Gum disease is an infection marked by chronic inflammation. As it progresses, the infection starts to destroy both the soft gum tissues and the underlying bone that supports your teeth. As support is lost, the teeth loosen in their sockets.

When teeth are in this precarious state, OSA appliance therapy can actually make things worse. It may need to be delayed until periodontal conditions have improved.

A good amount of that improvement comes from periodontal therapy. The standard treatment is a procedure called scaling and root planing (SRP), but many people call a “deep cleaning.” SRP involves cleaning thoroughly below the gumline, where harmful bacteria can thrive. An ultrasonic scaler is typically used to help loosen plaque and break up oral biofilms. Tools like lasers and ozone may also be employed to help disinfect the tissues.

Ramping up your home care can also help you improve the health of your gums. That means making sure you floss daily. If you don’t like floss or have trouble with it, you can use a water flosser or interdental brushes instead. Some studies have found interdental brushes to be even more effective than floss! Use those brushes to simultaneously apply ozonated oil, and the benefits can be even greater.

And then there’s diet.

In fact, multiple studies have shown that even if you don’t change a thing about your oral hygiene, shifting to a less processed, anti-inflammatory diet can lead to significant improvements in gum health. This means eating far fewer sugary foods and other highly refined carbs and eating more nutrient-dense real food, particularly foods rich in omega-3 fatty acids, fiber, and antioxidants such as vitamin C, vitamin D, and CoQ10.

In fact, just reducing your intake of added sugars alone can make a difference, as confirmed by a recent review of the science.

Its authors sifted through nearly 1800 studies to find 9 that met their criteria for inclusion, such as a record of gingival measurements like inflammation and bleeding. Some looked at plaque scores, as well. Their analysis found “that reduced free-sugar consumption was significantly associated with reduced gingival inflammation.”

No surprise that plaque levels were lower, as well. Sugar, after all, is the preferred food of the bacteria that cause tooth decay. Cut the sugar, and you effectively starve them, keeping them from gaining so much of a foothold.

The reduced gingival inflammation also makes sense, since sugar is well known to fuel chronic inflammation. Cut the sugar and other refined carbs, which are digested as sugar, and you reduce the inflammatory aspect of your diet a whole lot.

And that brings us to a large new study out of Korea which looked at the relationship between inflammatory diets and periodontitis. Participants completed questionnaires about their food intake, and that data was used to determine how inflammatory their diet was.

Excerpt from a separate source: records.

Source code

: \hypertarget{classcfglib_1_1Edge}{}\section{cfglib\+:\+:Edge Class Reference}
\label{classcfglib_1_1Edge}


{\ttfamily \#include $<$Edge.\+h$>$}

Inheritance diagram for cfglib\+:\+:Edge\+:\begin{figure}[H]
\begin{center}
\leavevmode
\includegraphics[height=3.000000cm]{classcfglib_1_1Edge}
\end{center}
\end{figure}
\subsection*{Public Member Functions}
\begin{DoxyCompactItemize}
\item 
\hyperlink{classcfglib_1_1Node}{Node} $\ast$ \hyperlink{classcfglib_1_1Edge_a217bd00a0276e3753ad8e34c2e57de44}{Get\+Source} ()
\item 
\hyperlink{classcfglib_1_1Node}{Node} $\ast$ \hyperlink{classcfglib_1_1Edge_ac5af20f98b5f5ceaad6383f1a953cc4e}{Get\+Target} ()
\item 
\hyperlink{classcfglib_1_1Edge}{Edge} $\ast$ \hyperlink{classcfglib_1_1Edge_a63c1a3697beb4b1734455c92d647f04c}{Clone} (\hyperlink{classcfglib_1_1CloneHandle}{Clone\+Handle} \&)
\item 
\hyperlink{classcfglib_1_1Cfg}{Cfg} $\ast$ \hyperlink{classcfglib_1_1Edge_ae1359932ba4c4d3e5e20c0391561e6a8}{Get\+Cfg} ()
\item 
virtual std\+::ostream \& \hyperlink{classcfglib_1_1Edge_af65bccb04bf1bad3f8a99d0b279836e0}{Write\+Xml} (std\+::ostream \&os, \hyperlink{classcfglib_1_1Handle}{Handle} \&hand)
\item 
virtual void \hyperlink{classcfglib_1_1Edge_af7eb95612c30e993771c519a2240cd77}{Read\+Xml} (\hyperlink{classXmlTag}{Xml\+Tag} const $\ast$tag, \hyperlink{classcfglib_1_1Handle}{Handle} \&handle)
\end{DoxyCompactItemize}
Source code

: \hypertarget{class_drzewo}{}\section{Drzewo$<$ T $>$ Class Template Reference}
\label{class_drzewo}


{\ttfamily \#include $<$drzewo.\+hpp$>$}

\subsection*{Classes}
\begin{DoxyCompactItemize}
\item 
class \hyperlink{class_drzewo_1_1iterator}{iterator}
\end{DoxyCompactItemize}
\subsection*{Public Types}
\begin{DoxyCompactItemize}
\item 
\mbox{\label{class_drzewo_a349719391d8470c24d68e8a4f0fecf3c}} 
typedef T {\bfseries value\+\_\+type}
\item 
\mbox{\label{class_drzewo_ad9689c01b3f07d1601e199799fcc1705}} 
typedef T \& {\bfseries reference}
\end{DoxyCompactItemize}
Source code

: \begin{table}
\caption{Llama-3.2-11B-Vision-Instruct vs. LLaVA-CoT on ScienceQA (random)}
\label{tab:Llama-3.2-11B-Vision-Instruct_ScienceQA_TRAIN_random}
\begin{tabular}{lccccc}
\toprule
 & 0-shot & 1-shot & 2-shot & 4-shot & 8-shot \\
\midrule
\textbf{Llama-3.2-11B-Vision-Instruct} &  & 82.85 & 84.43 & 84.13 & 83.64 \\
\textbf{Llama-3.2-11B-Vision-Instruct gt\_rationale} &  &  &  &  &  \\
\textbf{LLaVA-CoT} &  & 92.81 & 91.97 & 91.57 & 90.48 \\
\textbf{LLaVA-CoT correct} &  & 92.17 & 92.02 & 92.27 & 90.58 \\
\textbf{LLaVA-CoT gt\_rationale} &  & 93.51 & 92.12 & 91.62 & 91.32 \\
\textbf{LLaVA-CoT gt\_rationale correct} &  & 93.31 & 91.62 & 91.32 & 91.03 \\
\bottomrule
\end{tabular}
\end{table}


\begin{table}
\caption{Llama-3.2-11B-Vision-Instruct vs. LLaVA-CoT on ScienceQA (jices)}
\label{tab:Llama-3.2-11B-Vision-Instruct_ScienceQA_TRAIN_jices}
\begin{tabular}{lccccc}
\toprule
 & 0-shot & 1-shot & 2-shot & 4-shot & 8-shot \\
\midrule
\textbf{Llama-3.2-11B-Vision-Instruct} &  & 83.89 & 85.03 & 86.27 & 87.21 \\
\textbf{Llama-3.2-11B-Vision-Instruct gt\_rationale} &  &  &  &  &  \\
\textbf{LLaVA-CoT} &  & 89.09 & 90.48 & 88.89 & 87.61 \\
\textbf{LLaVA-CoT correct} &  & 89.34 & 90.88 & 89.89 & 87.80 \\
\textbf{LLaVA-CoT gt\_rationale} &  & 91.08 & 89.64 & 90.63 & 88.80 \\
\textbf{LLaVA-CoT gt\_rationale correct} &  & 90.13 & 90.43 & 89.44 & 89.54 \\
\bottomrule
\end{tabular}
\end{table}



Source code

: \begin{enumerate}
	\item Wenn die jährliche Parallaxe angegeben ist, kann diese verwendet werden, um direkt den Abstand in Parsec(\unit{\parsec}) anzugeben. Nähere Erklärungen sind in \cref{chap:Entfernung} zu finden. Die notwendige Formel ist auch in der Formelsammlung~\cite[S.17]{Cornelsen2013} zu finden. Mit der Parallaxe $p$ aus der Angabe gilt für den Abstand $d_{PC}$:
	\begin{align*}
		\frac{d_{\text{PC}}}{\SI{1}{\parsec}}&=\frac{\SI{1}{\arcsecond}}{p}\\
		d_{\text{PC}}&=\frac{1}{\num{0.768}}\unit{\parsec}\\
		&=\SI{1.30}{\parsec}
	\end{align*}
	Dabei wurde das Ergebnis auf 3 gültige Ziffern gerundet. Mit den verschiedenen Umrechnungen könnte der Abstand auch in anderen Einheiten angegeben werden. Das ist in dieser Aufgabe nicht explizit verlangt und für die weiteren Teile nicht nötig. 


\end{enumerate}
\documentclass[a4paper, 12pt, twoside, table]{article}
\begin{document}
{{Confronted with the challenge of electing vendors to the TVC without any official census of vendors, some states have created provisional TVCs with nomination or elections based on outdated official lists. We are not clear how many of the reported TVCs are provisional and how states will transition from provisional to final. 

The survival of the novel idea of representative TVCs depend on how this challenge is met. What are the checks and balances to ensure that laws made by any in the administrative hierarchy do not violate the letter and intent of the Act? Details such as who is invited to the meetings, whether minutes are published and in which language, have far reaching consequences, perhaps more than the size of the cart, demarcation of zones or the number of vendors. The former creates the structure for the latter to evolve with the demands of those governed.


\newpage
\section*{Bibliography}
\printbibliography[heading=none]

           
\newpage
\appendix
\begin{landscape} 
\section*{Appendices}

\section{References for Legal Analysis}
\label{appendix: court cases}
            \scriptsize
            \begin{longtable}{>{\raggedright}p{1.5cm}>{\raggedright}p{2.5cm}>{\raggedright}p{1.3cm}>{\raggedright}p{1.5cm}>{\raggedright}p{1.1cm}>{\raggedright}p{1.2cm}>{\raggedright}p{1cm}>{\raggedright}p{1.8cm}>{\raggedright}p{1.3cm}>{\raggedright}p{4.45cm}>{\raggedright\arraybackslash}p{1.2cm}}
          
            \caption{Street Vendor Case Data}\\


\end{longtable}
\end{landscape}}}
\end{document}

This was compared with gum disease diagnoses.

Analyzing all the data, the researchers found that there was “a significantly increased risk of incident periodontitis in individuals consuming high E-DII (more pro-inflammatory) diets in the total population.”

That type of diet is one that contains a lot of sugars, refined grains and other carbs, processed meats, excessive alcohol, and hyper-processed foods. (For the last, think of fast foods, ready-made meals, and other foods that contain one or more ingredients that you wouldn’t find in the average home kitchen.)

An anti-inflammatory diet, on the other hand, includes lots of fresh vegetables and fruit, and foods like beans and other legumes, oily fish, whole grains, and healthy fats.

The Mediterranean diet is a great example of what an anti-inflammatory diet looks like – and a delicious way to support healthy teeth and gums, so if you do need appliance therapy, periodontal disease won’t be a barrier to getting the apnea treatment you prefer.